California workers say little has changed since Cal/OSHA’s emergency COVID-19 safety rule went into effect

California
Plexiglass dividers at a meatpacking factory in Livingston, Calif., give workers a little more than three feet of space, according to this photo, which is included in a United Farm Workers lawsuit against Foster Farms. (Oscar Mejia / United Farm Workers)

Plexiglass dividers at a meatpacking factory in Livingston, Calif., give workers a little more than three feet of space, according to this photo, which is included in a United Farm Workers lawsuit against Foster Farms. (Oscar Mejia / United Farm Workers)

As California became the national epicenter of the COVID-19 pandemic in the final weeks of 2020, state officials adopted sweeping emergency measures meant to protect workers.
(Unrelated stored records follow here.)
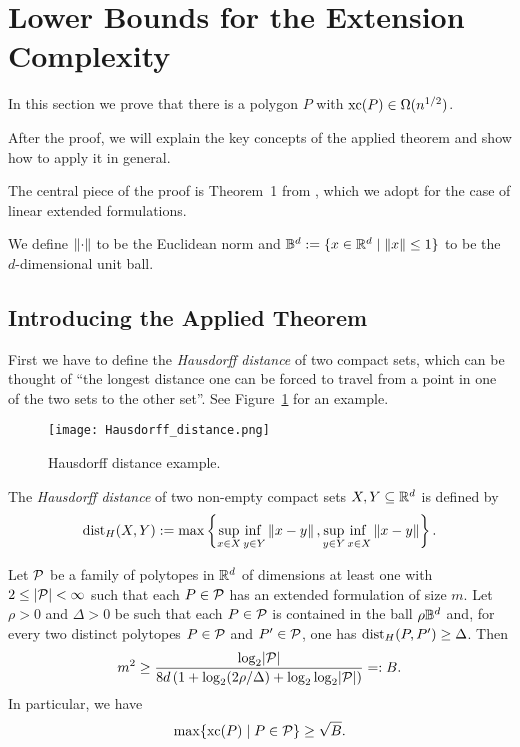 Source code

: \newpage

\section{Lower Bounds for the Extension Complexity}

In this section we prove that there is a polygon $P$ with $\xc(P) \in \Omega(n^{1/2})$.

After the proof, we will explain the key concepts of the applied theorem and show how to apply it in general.

The central piece of the proof is Theorem~1 from \textcite{averkov2016maximum}, which we adopt for the case of linear extended formulations.

We define $\norm{\cdot}$ to be the Euclidean norm and $\B^d := \{ x \in \R^d \mid \norm{x} \leq 1 \}$ to be the $d$-dimensional unit ball.



\subsection{Introducing the Applied Theorem}

First we have to define the \emph{Hausdorff distance} of two compact sets, which can be thought of ``the longest distance one can be forced to travel from a point in one of the two sets to the other set''. See Figure~\ref{fig:hausdorff} for an example.

\begin{figure}[ht]
  \centering
  \texttt{[image: Hausdorff\_distance.png]}
  \caption{Hausdorff distance example. \cite{rocchini2007hausdorff}}
  \label{fig:hausdorff}
\end{figure}

\begin{definition}
  The \emph{Hausdorff distance} of two non-empty compact sets $X, Y \subseteq \R^d$ is defined by $$ \dist_H(X,Y) := \max \left\{ \adjustlimits \sup_{x \in X} \inf_{y \in Y} \norm{x-y}, \adjustlimits \sup_{y \in Y} \inf_{x \in X} \norm{x-y} \right\} .$$
\end{definition}

\begin{theorem}\label{theorem:family}
  Let $\P$ be a family of polytopes in $\R^d$ of dimensions at least one with $2 \leq \abs{\P} < \infty $ such that each $P \in \P$ has an extended formulation of size $m$.
  Let $\rho > 0$ and $\Delta > 0$ be such that each $P \in \P$ is contained in the ball $\rho \B^d$ and,
  for every two distinct polytopes $P \in \P$ and $P' \in \P$, one has $\dist_H(P, P') \geq \Delta$.
  Then $$m^2 \geq \frac{\log_2 \abs{\P}}{8d \left(1 + \log_2 (2\rho/\Delta) + \log_2\log_2 \abs{\P} \right)} =: B.$$
  In particular, we have $$\max \{\xc(P) \mid P \in \P\}  \geq \sqrt{B} .$$
\end{theorem}



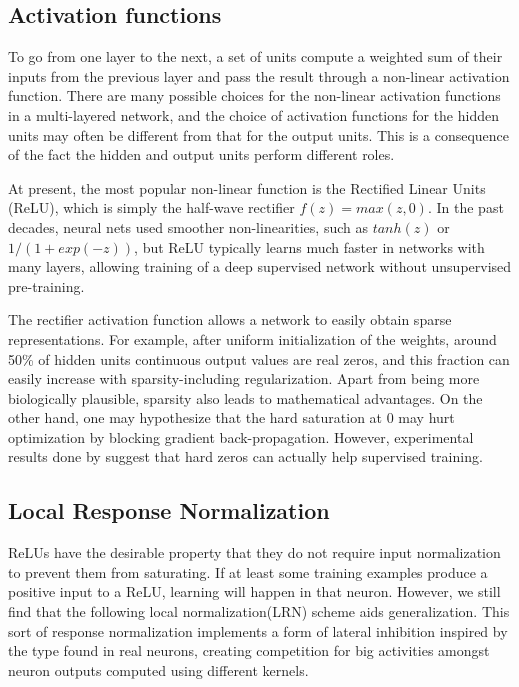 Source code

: \subsection{Activation functions}
\label{sec:actfun}
To go from one layer to the next, a set of units compute a weighted sum of their inputs from the previous layer and pass the result through a non-linear activation function\cite{lecun2015deep}. There are many possible choices for the non-linear activation functions in a multi-layered network, and the choice of activation functions for the hidden units may often be different from that for the output units. This is a consequence of the fact the hidden and output units perform different roles\cite{bishop1995neural}. 

\indent At present, the most popular non-linear function is the Rectified Linear Units (ReLU), which is simply the half-wave rectifier $f(z) = max(z, 0)$. In the past decades, neural nets used smoother non-linearities, such as $tanh(z)$ or $1/(1+ exp(-z))$, but ReLU typically learns much faster in networks with many layers, allowing training of a deep supervised network without unsupervised pre-training\cite{lecun2015deep}. 

\indent The rectifier activation function allows a network to easily obtain sparse representations. For example, after uniform initialization of the weights, around 50\% of hidden units continuous output values are real zeros, and this fraction can easily increase with sparsity-including regularization. Apart from being more biologically plausible, sparsity also leads to mathematical advantages. On the other hand, one may hypothesize that the hard saturation at 0 may hurt optimization by blocking gradient back-propagation. However, experimental results done by\citeauthor{glorot2011deep} suggest that hard zeros can actually help supervised training\cite{glorot2011deep}.  

\subsection{Local Response Normalization}

ReLUs have the desirable property that they do not require input normalization to prevent them from saturating. If at least some training examples produce a positive input to a ReLU, learning will happen in that neuron. However, we still find that the following local normalization(LRN) scheme aids generalization. This sort of response normalization implements a form of lateral inhibition  inspired by the type found in real neurons, creating competition for big activities amongst neuron outputs computed using different kernels\cite{krizhevsky2012imagenet}.

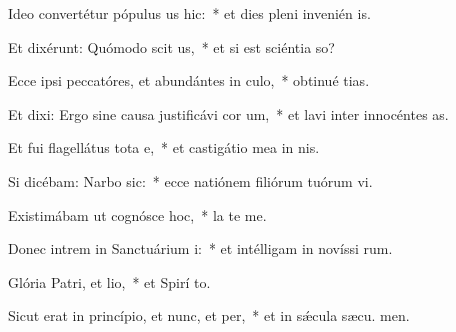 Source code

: \item Ideo convertétur pópulus us hic:~* et dies pleni invenién  is.
\item Et dixérunt: Quómodo scit us,~* et si est sciéntia  so?
\item Ecce ipsi peccatóres, et abundántes in culo,~* obtinué tias.
\item Et dixi: Ergo sine causa justificávi cor um,~* et lavi inter innocéntes  as.
\item Et fui flagellátus tota e,~* et castigátio mea in nis.
\item Si dicébam: Narbo sic:~* ecce natiónem filiórum tuórum vi.
\item Existimábam ut cognósce hoc,~* la  te me.
\item Donec intrem in Sanctuárium i:~* et intélligam in novíssi rum.
\item Glória Patri, et lio,~* et Spirí to.
\item Sicut erat in princípio, et nunc, et per,~* et in sǽcula sæcu. men.
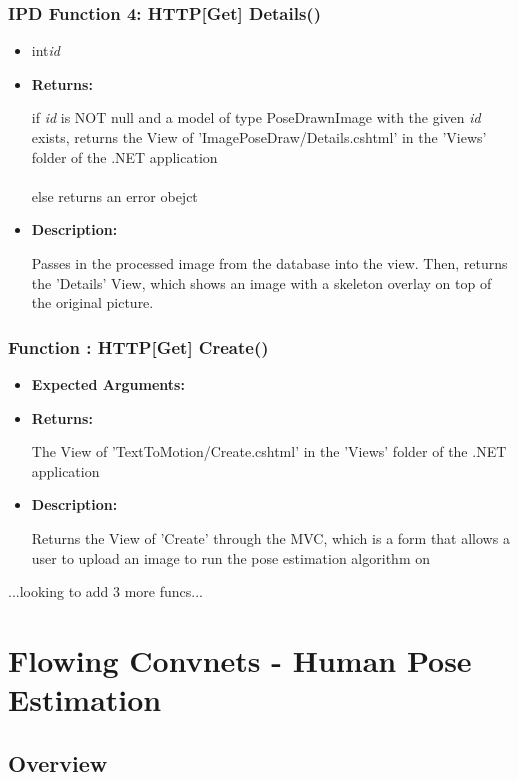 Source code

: \documentclass{scrreprt}
\begin{document}
\subsubsection{IPD Function 4: HTTP[Get] Details()}
\begin{itemize}
    \item int\quad\textit{id}

    \item \textbf{Returns:}

    if \textit{id} is NOT null and a model of type PoseDrawnImage with the given \textit{id} exists, returns the View of 'ImagePoseDraw/Details.cshtml' in the 'Views' folder of the .NET application
    \\\\
    else returns an error obejct

    \item \textbf{Description:}

    Passes in the processed image from the database into the view. Then, returns the 'Details' View, which shows an image with a skeleton overlay on top of the original picture.
\end{itemize}


\subsubsection{Function  : HTTP[Get] Create()}
\begin{itemize}
    \item \textbf{Expected Arguments:}
    \item \textbf{Returns:}

    The View of 'TextToMotion/Create.cshtml' in the 'Views' folder of the .NET application

    \item \textbf{Description:}

    Returns the View of 'Create' through the MVC, which is a form that allows a user to upload an image to run the pose estimation algorithm on
\end{itemize}



...looking to add 3 more funcs...


\break

\section{Flowing Convnets - Human Pose Estimation}

\subsection{Overview}
\end{document}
But implementation of the new rule has been a letdown, further casting doubt on Gov. Gavin Newsom’s ability to wrangle a virus that has killed tens of thousands of Californians.

Low-wage workers facing recurring outbreaks on the job say little has changed in the two months since the measures took effect. Union leaders fault the painfully slow rollout to long-standing failures at California’s Division of Occupational Safety and Health, or Cal/OSHA, which oversees worker safety.

Business groups — pushing back against the idea that workplaces are fueling the spread of COVID-19 — are seeking to reverse the measures, which require detailed protocols for masks, social distancing, virus testing and ventilation.